Brave disabled theft victim sees carer sentenced

Katy Montgomery
Katy Montgomery

A DISABLED theft victim who ‘could not sleep’ after her carer stole from her bravely watched on as the woman she trusted was sentenced in court on Tuesday.

Glenis Rhead, 41, of Ruskin Road, Worthing, was working as Katy Montgomery’s carer in December last year when she breached her position of trust to steal a £420 iPad.

Rhead, who had already been sentenced last month for stealing a further £200 from Miss Montgomery, sobbed in court as she was sentenced to a four-week curfew order,following her guilty plea.

But it was her victim’s tears which struck a chord with magistrates as prosecutor Gaynor Byng read Miss Montgomery’s impact statement at Worthing Magistrates’ Court.

It read: “After what happened I couldn’t trust anyone – my family, friends or carers – and I didn’t want anything to do with anyone.

“I rely on my carers and I didn’t even want to look at them.

“When I get upset, because of my cerebal palsy, it affects my muscles and causes me lots of pain.

“I couldn’t sleep at night.”

Speaking after the sentence, Miss Montgomery, of Beachcroft Place, Lancing, and her parents Hugh and Trish, said they felt the punishment was not severe enough.

Miss Montgomery said: “It was disgusting and it took me a long time to accept that it was her.

“I want to do a sponsored swim or something now to get back all the money I lost.”

Mrs Montgomery said the family wanted to put the experience behind them.

She said: “It was such a disappointment that anybody could do this. You have to be a bad person to do that.

“Katy is a lovely person and does everything she can for other people. She didn’t deserve this.”

Rhead had worked as her victim’s carer for 13 months and was initially arrested after Miss Montgomery noticed her money had gone missing.

But she later realised her iPad was also gone.
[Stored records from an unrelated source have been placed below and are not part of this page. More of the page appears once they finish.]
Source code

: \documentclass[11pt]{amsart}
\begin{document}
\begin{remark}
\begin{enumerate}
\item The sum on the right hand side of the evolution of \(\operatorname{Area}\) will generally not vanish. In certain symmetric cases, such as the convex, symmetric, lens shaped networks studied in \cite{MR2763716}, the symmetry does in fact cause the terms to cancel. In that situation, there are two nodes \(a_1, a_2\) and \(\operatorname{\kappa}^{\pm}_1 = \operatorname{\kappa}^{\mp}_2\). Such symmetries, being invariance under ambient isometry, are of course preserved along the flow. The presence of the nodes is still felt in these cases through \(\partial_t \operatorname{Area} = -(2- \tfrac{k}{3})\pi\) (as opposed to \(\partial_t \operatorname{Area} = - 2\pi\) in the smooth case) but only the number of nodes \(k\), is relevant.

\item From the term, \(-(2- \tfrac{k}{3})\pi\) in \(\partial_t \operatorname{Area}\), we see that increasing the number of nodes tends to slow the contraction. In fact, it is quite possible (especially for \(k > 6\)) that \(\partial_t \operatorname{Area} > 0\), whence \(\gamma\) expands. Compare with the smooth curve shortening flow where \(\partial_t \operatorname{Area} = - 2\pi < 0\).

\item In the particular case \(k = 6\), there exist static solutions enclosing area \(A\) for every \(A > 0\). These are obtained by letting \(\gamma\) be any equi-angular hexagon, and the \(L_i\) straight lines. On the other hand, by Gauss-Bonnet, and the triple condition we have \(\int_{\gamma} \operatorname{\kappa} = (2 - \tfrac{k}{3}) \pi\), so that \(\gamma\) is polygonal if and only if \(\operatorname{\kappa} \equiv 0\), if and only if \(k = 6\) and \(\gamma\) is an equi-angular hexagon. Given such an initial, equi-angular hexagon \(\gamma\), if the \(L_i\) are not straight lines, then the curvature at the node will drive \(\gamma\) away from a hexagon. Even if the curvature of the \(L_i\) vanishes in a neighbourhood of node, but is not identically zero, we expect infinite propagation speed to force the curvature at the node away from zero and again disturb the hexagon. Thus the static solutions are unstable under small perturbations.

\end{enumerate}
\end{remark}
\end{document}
The court heard that the iPad was used for Miss Montgomery’s university course and the stress caused her to fail a module. It was later found in Rhead’s house.
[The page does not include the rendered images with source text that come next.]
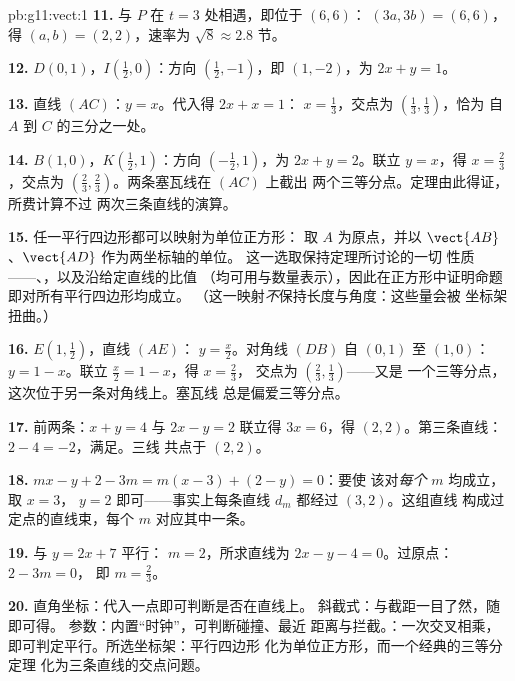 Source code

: \begin{solution}{pb:g11:vect:1}
\textbf{11.} 与 $P$ 在 $t = 3$ 处相遇，即位于 $(6, 6)$：
$(3a, 3b) = (6, 6)$，得 $(a, b) = (2, 2)$，速率为
$\sqrt{8} \approx 2.8$ 节。

\textbf{12.} $D(0, 1)$，$I\left(\frac12, 0\right)$：方向
$\left(\frac12, -1\right)$，即 $(1, -2)$，为
$2x + y = 1$。

\textbf{13.} 直线 $(AC)$：$y = x$。代入得 $2x + x = 1$：
$x = \frac13$，交点为 $\left(\frac13, \frac13\right)$，恰为
自 $A$ 到 $C$ 的三分之一处。

\textbf{14.} $B(1, 0)$，$K\left(\frac12, 1\right)$：方向
$\left(-\frac12, 1\right)$，为 $2x + y = 2$。联立
$y = x$，得 $x = \frac23$，交点为
$\left(\frac23, \frac23\right)$。两条塞瓦线在 $(AC)$ 上截出
两个三等分点。定理由此得证，所费计算不过
两次三条直线的演算。

\textbf{15.} 任一平行四边形都可以映射为单位正方形：
取 $A$ 为原点，并以 $\vect{AB}$、$\vect{AD}$ 作为两坐标轴的单位。
这一选取保持定理所讨论的一切
性质——、，以及沿给定直线的比值
（均可用与数量表示），因此在正方形中证明命题
即对所有平行四边形均成立。
（这一映射\emph{不}保持长度与角度：这些量会被
坐标架扭曲。）

\textbf{16.} $E\left(1, \frac12\right)$，直线 $(AE)$：
$y = \frac x2$。对角线 $(DB)$ 自 $(0,1)$ 至 $(1,0)$：
$y = 1 - x$。联立 $\frac x2 = 1 - x$，得 $x = \frac23$，
交点为 $\left(\frac23, \frac13\right)$——又是
一个三等分点，这次位于另一条对角线上。塞瓦线
总是偏爱三等分点。

\textbf{17.} 前两条：$x + y = 4$ 与 $2x - y = 2$ 联立得
$3x = 6$，得 $(2, 2)$。第三条直线：$2 - 4 = -2$，满足。三线
共点于 $(2, 2)$。

\textbf{18.} $mx - y + 2 - 3m = m(x - 3) + (2 - y) = 0$：要使
该对\emph{每个} $m$ 均成立，取 $x = 3$，
$y = 2$ 即可——事实上每条直线 $d_m$ 都经过 $(3, 2)$。这组直线
构成过定点的直线束，每个 $m$ 对应其中一条。

\textbf{19.} 与 $y = 2x + 7$ 平行： $m = 2$，所求直线为
$2x - y - 4 = 0$。过原点：$2 - 3m = 0$，
即 $m = \frac23$。

\textbf{20.} 直角坐标：代入一点即可判断是否在直线上。
斜截式：与截距一目了然，随即可得。
参数：内置“时钟”，可判断碰撞、最近
距离与拦截。：一次交叉相乘，
即可判定平行。所选坐标架：平行四边形
化为单位正方形，而一个经典的三等分定理
化为三条直线的交点问题。
\end{solution}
David Clark, defending, said Rhead was previously of good character and urged the offence be ‘put into perspective’.

He said she had been in an abusive relationship, had a child with special needs, suffered from depression and was extremely remorseful.

She was sentenced to a community order, with a four- week curfew and told to pay £100 compensation.

For the other thefts, Rhead had been given community service, curfew and told to pay compensation.